Democrats in Congress have been much less cautious. Senator Mark Warner of Virginia, a member of the Senate Banking Committee, criticised the administration's focus on the Trump $250 bill as detached from daily economic pressures.

'As Americans struggle with the rising cost of gas, groceries, housing, and health care, President Trump's priorities for taxpayer dollars are completely detached from the challenges families face every day,' he said.

Warner added that if the White House put 'even half as much energy into working to lower costs as it does into stoking the president's ego, American families wouldn't need that new $250 bill just to fill up their gas tanks.'

There is a second legal hurdle beyond the 1866 ban. Existing statute specifies which denominations may be printed and does not include $250. Wilson's bill would therefore have to amend more than one section of federal law and then secure majorities in both the House and the Senate, where 60 votes would be needed to overcome a filibuster.

Trump $250 Bill Fits A Broader Currency Push

Even without a new banknote, Trump's image is already being woven into US money and symbols.

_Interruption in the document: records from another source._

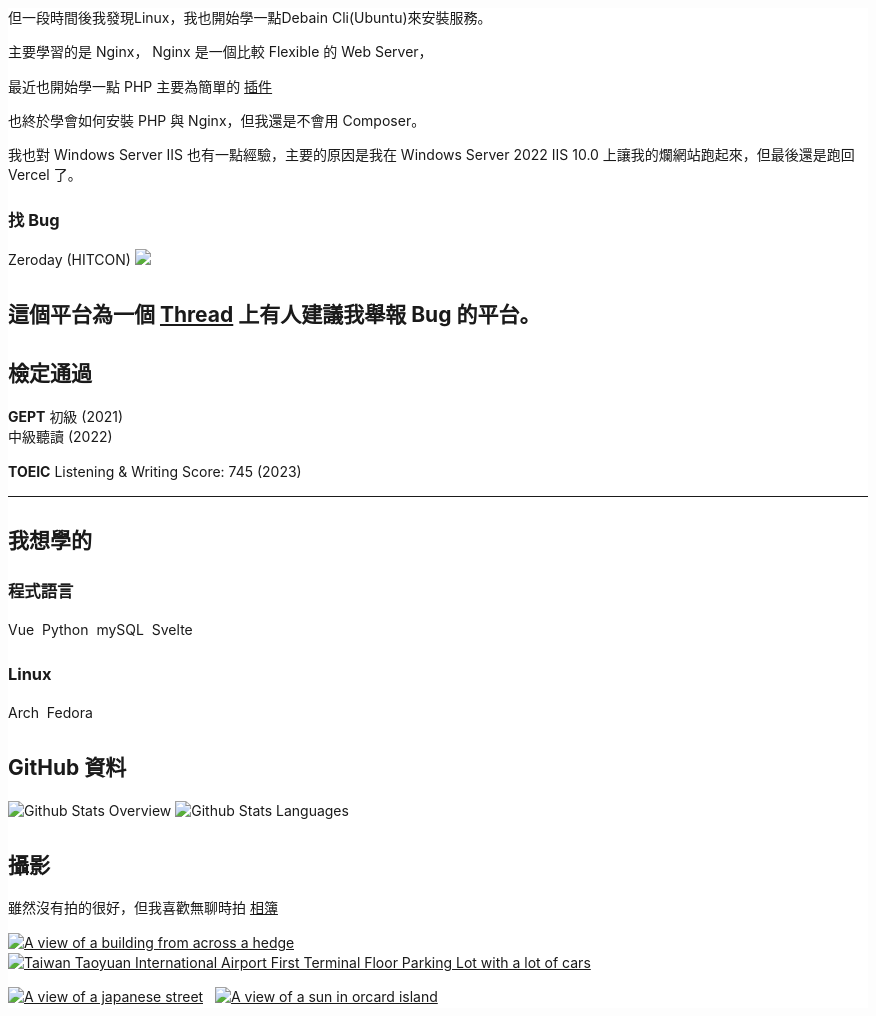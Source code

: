 
但一段時間後我發現Linux，我也開始學一點Debain Cli(Ubuntu)來安裝服務。


主要學習的是 Nginx， Nginx 是一個比較 Flexible 的 Web Server，


最近也開始學一點 PHP 主要為簡單的 [插件](https://github.com/hpware/php-plugins)


也終於學會如何安裝 PHP 與 Nginx，但我還是不會用 Composer。


我也對 Windows Server IIS 也有一點經驗，主要的原因是我在 Windows Server 2022 IIS 10.0 上讓我的爛網站跑起來，但最後還是跑回 Vercel 了。

### 找 Bug
Zeroday (HITCON)
[![](https://zeroday.hitcon.org/images/zd-logo.svg)](https://zeroday.hitcon.org/user/hw49/vulnerability)

這個平台為一個 [Thread](https://www.threads.net/@rex978956/post/C91y8CQx2ON) 上有人建議我舉報 Bug 的平台。
--- 
## 檢定通過
**GEPT**
初級 (2021)  
中級聽讀 (2022)

**TOEIC**
Listening & Writing Score: 745 (2023)

--- 
## 我想學的
### 程式語言
Vue&nbsp; Python&nbsp; mySQL&nbsp; Svelte

### Linux
Arch&nbsp; Fedora

## GitHub 資料
![Github Stats Overview](https://raw.githubusercontent.com/hpware/gitstats/refs/heads/master/generated/overview.svg#gh-dark-mode-only)
![Github Stats Languages](https://raw.githubusercontent.com/hpware/gitstats/refs/heads/master/generated/languages.svg#gh-dark-mode-only)

## 攝影
雖然沒有拍的很好，但我喜歡無聊時拍 [相簿](/photos/)

[<img src="https://images.unsplash.com/photo-1721100152646-1bbfeb581505" alt="A view of a building from across a hedge" width="40%">](https://unsplash.com/photos/a-view-of-a-building-from-across-a-hedge-a8nTktTVmxI)
&nbsp;
[<img src="https://images.unsplash.com/photo-1710587526032-1077f7076543" alt="Taiwan Taoyuan International Airport First Terminal Floor Parking Lot with a lot of cars" width="40%">](https://unsplash.com/photos/9QlTkHc6O98)

[<img src="https://images.unsplash.com/photo-1727671676624-4dab55440075?q=80&w=2832&auto=format&fit=crop&ixlib=rb-4.0.3&ixid=M3wxMjA3fDB8MHxwaG90by1wYWdlfHx8fGVufDB8fHx8fA%3D%3D" alt="A view of a japanese street" width="40%">](https://unsplash.com/photos/pA7PfN97LbM)
&nbsp;
[<img src="https://hwweb.i234.me/wordpress/wp-content/uploads/2022/09/img_3544-scaled-1.jpg" alt="A view of a sun in orcard island" width="40%">](https://hwweb.i234.me/wordpress/?p=30)
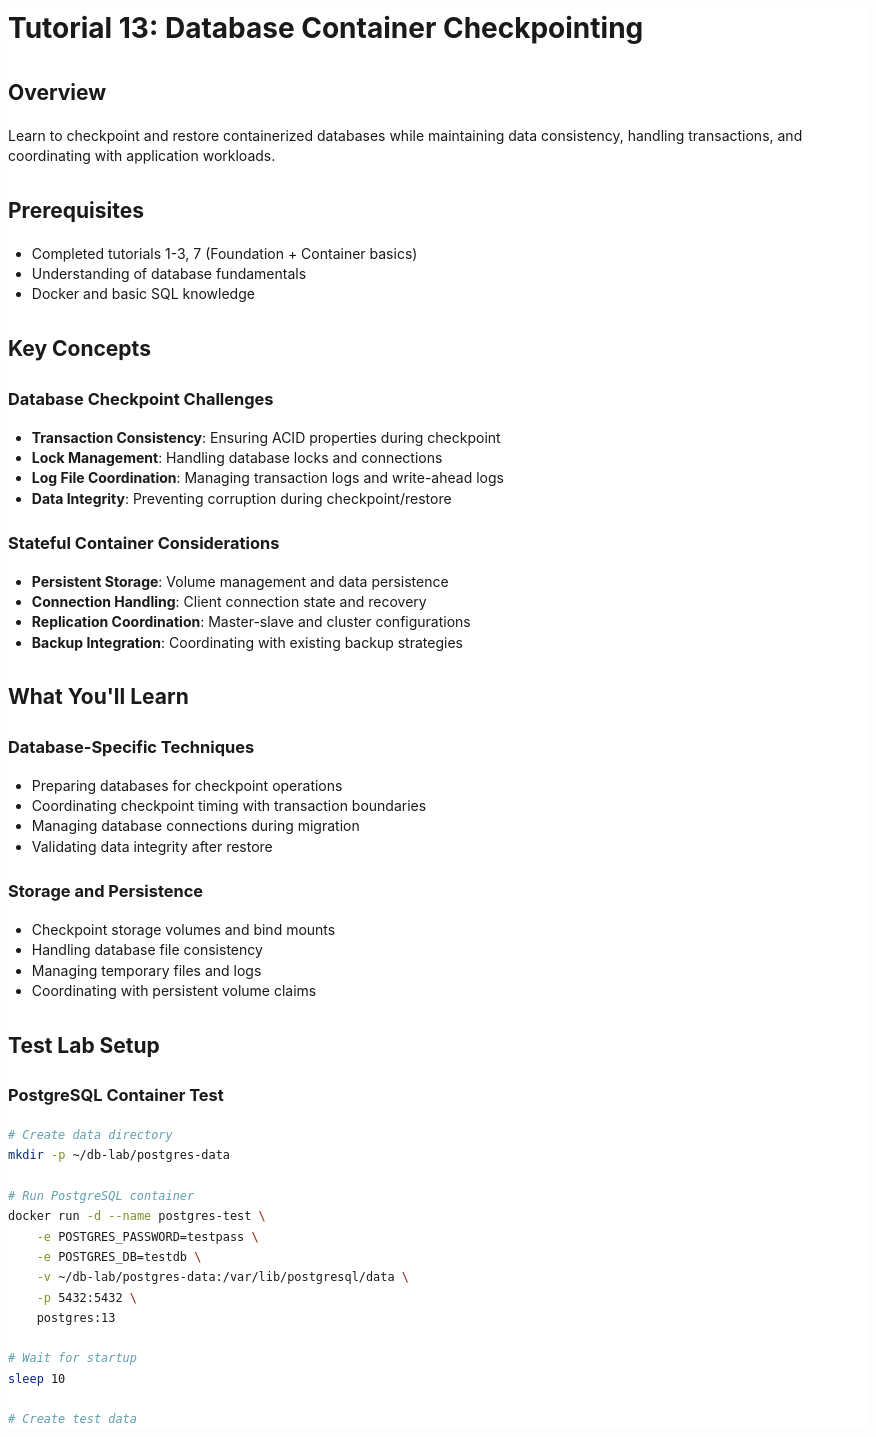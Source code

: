 # Tutorial 13: Database Container Checkpointing

## Overview
Learn to checkpoint and restore containerized databases while maintaining data consistency, handling transactions, and coordinating with application workloads.

## Prerequisites
- Completed tutorials 1-3, 7 (Foundation + Container basics)
- Understanding of database fundamentals
- Docker and basic SQL knowledge

## Key Concepts

### Database Checkpoint Challenges
- **Transaction Consistency**: Ensuring ACID properties during checkpoint
- **Lock Management**: Handling database locks and connections
- **Log File Coordination**: Managing transaction logs and write-ahead logs
- **Data Integrity**: Preventing corruption during checkpoint/restore

### Stateful Container Considerations
- **Persistent Storage**: Volume management and data persistence
- **Connection Handling**: Client connection state and recovery
- **Replication Coordination**: Master-slave and cluster configurations
- **Backup Integration**: Coordinating with existing backup strategies

## What You'll Learn

### Database-Specific Techniques
- Preparing databases for checkpoint operations
- Coordinating checkpoint timing with transaction boundaries
- Managing database connections during migration
- Validating data integrity after restore

### Storage and Persistence
- Checkpoint storage volumes and bind mounts
- Handling database file consistency
- Managing temporary files and logs
- Coordinating with persistent volume claims

## Test Lab Setup

### PostgreSQL Container Test
```bash
# Create data directory
mkdir -p ~/db-lab/postgres-data

# Run PostgreSQL container
docker run -d --name postgres-test \
    -e POSTGRES_PASSWORD=testpass \
    -e POSTGRES_DB=testdb \
    -v ~/db-lab/postgres-data:/var/lib/postgresql/data \
    -p 5432:5432 \
    postgres:13

# Wait for startup
sleep 10

# Create test data
```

Treasury has announced a circulating $1 coin bearing a side portrait of the president to mark the 250th anniversary of the Declaration of Independence, along with a small batch of 24‑carat gold commemorative coins showing Trump leaning over the Resolute Desk in the Oval Office.

Both designs were unanimously approved by the Commission of Fine Arts, an advisory panel whose members were appointed by Trump.

Democratic lawmakers argue that the wider effort to mint and print Trump's likeness strains the spirit of the 1866 law, though commemorative coins sit outside the ban. Treasury points to a 2020 statute authorising special semiquincentennial coinage as its legal footing for the $1 pieces and the gold issues.

Separately, the department has confirmed that Trump's signature will start appearing on all new paper currency, beginning with the $100 bill (valued around £74) in June. Bessent has said that change is meant to mark the 250th anniversary rather than overturn the living‑portrait rule, since signatures are not defined in law as likenesses.

The Bureau of Engraving and Printing notes that developing a new note usually involves lengthy testing that 'can take years to successfully complete' and that designs are generally made public only six to eight months before launch, to allow global banks and cash‑handling businesses to prepare without giving counterfeiters too much of a head start.

Officials have already conceded it is unclear whether any Trump $250 bill could be ready in time for 4 July, even if Congress surprised everyone and moved quickly.

Federal law has, since 1866, prohibited the use of living people on US banknotes after a Treasury official, Spencer Clark, quietly put his own face on a 5‑cent note.

Today, the largest denomination in production is the $100 bill with Benjamin Franklin. Higher notes including $500, $1,000 and $10,000 (values around £370, £742, and £7,425) were discontinued in 1969; they remain legal tender but are mostly held by collectors rather than found in wallets.